Kalar’s duties included taking care of all the 16th Section lands and making out the monthly payroll for both the county and Vicksburg, for the city paid part of her salary “which wasn’t all that much.” She knew every teacher by name and many of them by face.

She said she never put much stock in good luck or breaks, believing that setbacks and problems are a natural part of life, but that “you learn from them and then go on. I always figured hard work and determination could accomplish any goal.”

Her accomplishments have been many. In 1976, the B&PW Club named her Woman of the Year and, two years later, she was named Mississippi’s Woman of Achievement. She was honored by the Mississippi Congress of Parents and Teachers and later as Retired Teacher of the Year.

She was a worker at the polls for 30 years and helped organize the Culkin Water District.
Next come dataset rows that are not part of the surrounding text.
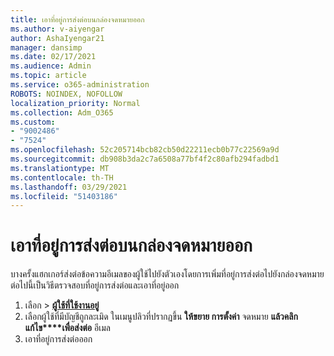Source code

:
 ```yaml
---
title: เอาที่อยู่การส่งต่อบนกล่องจดหมายออก
ms.author: v-aiyengar
author: AshaIyengar21
manager: dansimp
ms.date: 02/17/2021
ms.audience: Admin
ms.topic: article
ms.service: o365-administration
ROBOTS: NOINDEX, NOFOLLOW
localization_priority: Normal
ms.collection: Adm_O365
ms.custom:
- "9002486"
- "7524"
ms.openlocfilehash: 52c205714bcb82cb50d22211ecb0b77c22569a9d
ms.sourcegitcommit: db908b3da2c7a6508a77bf4f2c80afb294fadbd1
ms.translationtype: MT
ms.contentlocale: th-TH
ms.lasthandoff: 03/29/2021
ms.locfileid: "51403186"
---
```

# <a name="remove-forwarding-addresses-on-the-mailbox"></a>เอาที่อยู่การส่งต่อบนกล่องจดหมายออก

บางครั้งแฮกเกอร์ส่งต่อข้อความอีเมลของผู้ใช้ไปยังตัวเองโดยการเพิ่มที่อยู่การส่งต่อไปยังกล่องจดหมาย ต่อไปนี้เป็นวิธีตรวจสอบที่อยู่การส่งต่อและเอาที่อยู่ออก

1. เลือก  >  **[ผู้ใช้ที่ใช้งานอยู่](https://go.microsoft.com/fwlink/p/?linkid=834822)**
1. เลือกผู้ใช้ที่มีบัญชีถูกละเมิด ในเมนูปลิวที่ปรากฏขึ้น **ให้ขยาย การตั้งค่า** จดหมาย **แล้วคลิก แก้ไข****เพื่อส่งต่อ** อีเมล
1. เอาที่อยู่การส่งต่อออก
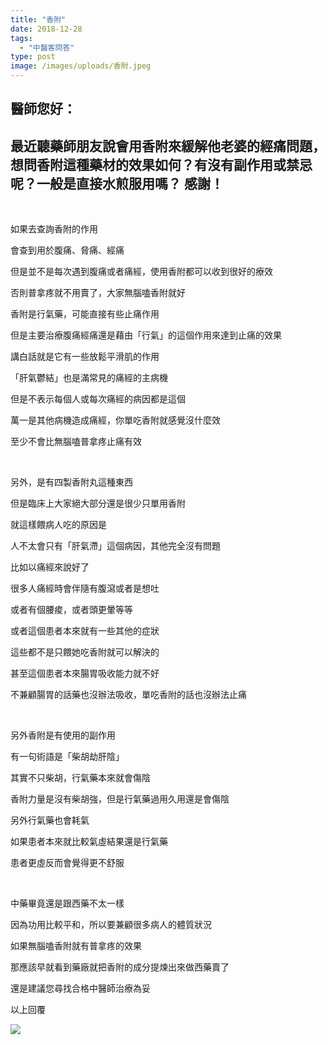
 ```yaml
---
title: "香附"
date: 2018-12-28
tags: 
  - "中醫客問答"
type: post
image: /images/uploads/香附.jpeg
---
```


## 醫師您好：

## 最近聽藥師朋友說會用香附來緩解他老婆的經痛問題，想問香附這種藥材的效果如何？有沒有副作用或禁忌呢？一般是直接水煎服用嗎？ 感謝！

 

如果去查詢香附的作用

會查到用於腹痛、脅痛、經痛

但是並不是每次遇到腹痛或者痛經，使用香附都可以收到很好的療效

否則普拿疼就不用賣了，大家無腦嗑香附就好

香附是行氣藥，可能直接有些止痛作用

但是主要治療腹痛經痛還是藉由「行氣」的這個作用來達到止痛的效果

講白話就是它有一些放鬆平滑肌的作用

「肝氣鬱結」也是滿常見的痛經的主病機

但是不表示每個人或每次痛經的病因都是這個

萬一是其他病機造成痛經，你單吃香附就感覺沒什麼效

至少不會比無腦嗑普拿疼止痛有效

 

另外，是有四製香附丸這種東西

但是臨床上大家絕大部分還是很少只單用香附

就這樣餵病人吃的原因是

人不太會只有「肝氣滯」這個病因，其他完全沒有問題

比如以痛經來說好了

很多人痛經時會伴隨有腹瀉或者是想吐

或者有個腰痠，或者頭更暈等等

或者這個患者本來就有一些其他的症狀

這些都不是只餵她吃香附就可以解決的

甚至這個患者本來腸胃吸收能力就不好

不兼顧腸胃的話藥也沒辦法吸收，單吃香附的話也沒辦法止痛

 

另外香附是有使用的副作用

有一句術語是「柴胡劫肝陰」

其實不只柴胡，行氣藥本來就會傷陰

香附力量是沒有柴胡強，但是行氣藥過用久用還是會傷陰

另外行氣藥也會耗氣

如果患者本來就比較氣虛結果還是行氣藥

患者更虛反而會覺得更不舒服

 

中藥畢竟還是跟西藥不太一樣

因為功用比較平和，所以要兼顧很多病人的體質狀況

如果無腦嗑香附就有普拿疼的效果

那應該早就看到藥廠就把香附的成分提煉出來做西藥賣了

還是建議您尋找合格中醫師治療為妥

以上回覆

![](/images/uploads/香附-300x224.jpg)
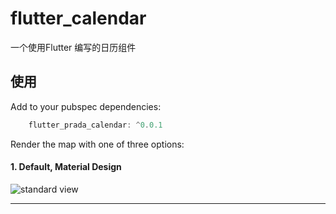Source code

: # flutter_calendar

 一个使用Flutter 编写的日历组件

## 使用

Add to your pubspec dependencies:
```dart
    flutter_prada_calendar: ^0.0.1
```

Render the map with one of three options:

#### 1. Default, Material Design



![standard view](https://github.com/304449912/flutter_calender/screenGif/screen.gif)

***
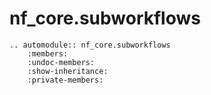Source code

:# nf_core.subworkflows

```{eval-rst}
.. automodule:: nf_core.subworkflows
    :members:
    :undoc-members:
    :show-inheritance:
    :private-members:
```

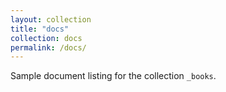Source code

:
 ```yaml
---
layout: collection
title: "docs"
collection: docs
permalink: /docs/
---
```


Sample document listing for the collection `_books`.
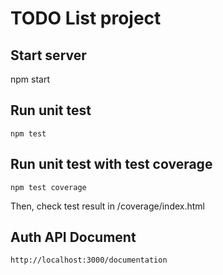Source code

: # TODO List project

## Start server
npm start

## Run unit test
```
npm test
```

## Run unit test with test coverage
```
npm test coverage
```

Then, check test result in /coverage/index.html

## Auth API Document
```
http://localhost:3000/documentation
```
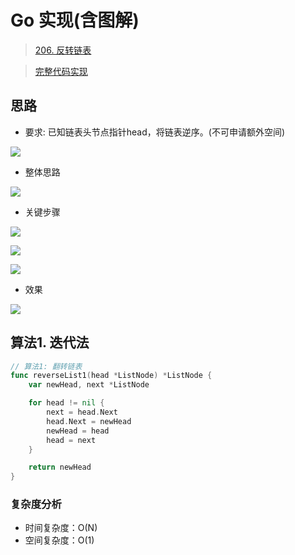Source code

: # Go 实现(含图解)

> [206. 反转链表](https://leetcode-cn.com/problems/reverse-linked-list/)

> [完整代码实现](https://github.com/bingohuang/go-codes/blob/master/leetcode/editor/cn/p206_ReverseLinkedList_test.go)

## 思路
- 要求: 已知链表头节点指针head，将链表逆序。(不可申请额外空间)

![](https://leetcode-cn.oss-cn-hangzhou.aliyuncs.com/p206/p206-1.png)

- 整体思路

![](https://leetcode-cn.oss-cn-hangzhou.aliyuncs.com/p206/p206-2.png)

- 关键步骤

![](https://leetcode-cn.oss-cn-hangzhou.aliyuncs.com/p206/p206-9.png)

![](https://leetcode-cn.oss-cn-hangzhou.aliyuncs.com/p206/p206-10.png)

![](https://leetcode-cn.oss-cn-hangzhou.aliyuncs.com/p206/p206-11.png)

- 效果

![](https://leetcode-cn.oss-cn-hangzhou.aliyuncs.com/p206/p206-12.png)

## 算法1. 迭代法
```go
// 算法1: 翻转链表
func reverseList1(head *ListNode) *ListNode {
	var newHead, next *ListNode

	for head != nil {
		next = head.Next
		head.Next = newHead
		newHead = head
		head = next
	}

	return newHead
}
```

### 复杂度分析
- 时间复杂度：O(N)
- 空间复杂度：O(1)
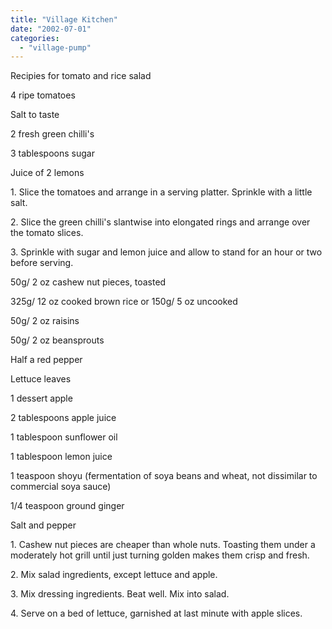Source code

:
 ```yaml
---
title: "Village Kitchen"
date: "2002-07-01"
categories: 
  - "village-pump"
---
```


Recipies for tomato and rice salad

4 ripe tomatoes

Salt to taste

2 fresh green chilli's

3 tablespoons sugar

Juice of 2 lemons

1\. Slice the tomatoes and arrange in a serving platter. Sprinkle with a little salt.

2\. Slice the green chilli's slantwise into elongated rings and arrange over the tomato slices.

3\. Sprinkle with sugar and lemon juice and allow to stand for an hour or two before serving.

50g/ 2 oz cashew nut pieces, toasted

325g/ 12 oz cooked brown rice or 150g/ 5 oz uncooked

50g/ 2 oz raisins

50g/ 2 oz beansprouts

Half a red pepper

Lettuce leaves

1 dessert apple

2 tablespoons apple juice

1 tablespoon sunflower oil

1 tablespoon lemon juice

1 teaspoon shoyu (fermentation of soya beans and wheat, not dissimilar to commercial soya sauce)

1/4 teaspoon ground ginger

Salt and pepper

1\. Cashew nut pieces are cheaper than whole nuts. Toasting them under a moderately hot grill until just turning golden makes them crisp and fresh.

2\. Mix salad ingredients, except lettuce and apple.

3\. Mix dressing ingredients. Beat well. Mix into salad.

4\. Serve on a bed of lettuce, garnished at last minute with apple slices.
She’s been involved in numerous health-related crusades, has worked in Salvation Army fund drives and has held many leadership and service posts at First Presbyterian Church. She’s been active in a garden club, homemakers club and Delta Kappa Gamma International.

Kalar smiles and laughs easily, explaining that, “With all this bunch I had to fool with, I had to have a good disposition, didn’t I?”

Following retirement, she took some extensive trips. But, now, following some hip and knee problems last year, “all my travels are to the beauty shop and the doctor.” Her daughter, Rebecca Brooks, lives nearby, and her son, Kent, who who lives in Brandon, keep close tabs on her. A caregiver, Trudy Smith, stays with her.

How will she celebrate her 95th birthday?

“By sitting in a soft chair – like I do every day,” she said, then added with a typical Kalar Fultz comment and a twinkle in her eye, “God just gave me a lot of time to get forgiveness for all the bad things I had done.”


Gordon Cotton is an author and historian who lives in Vicksburg.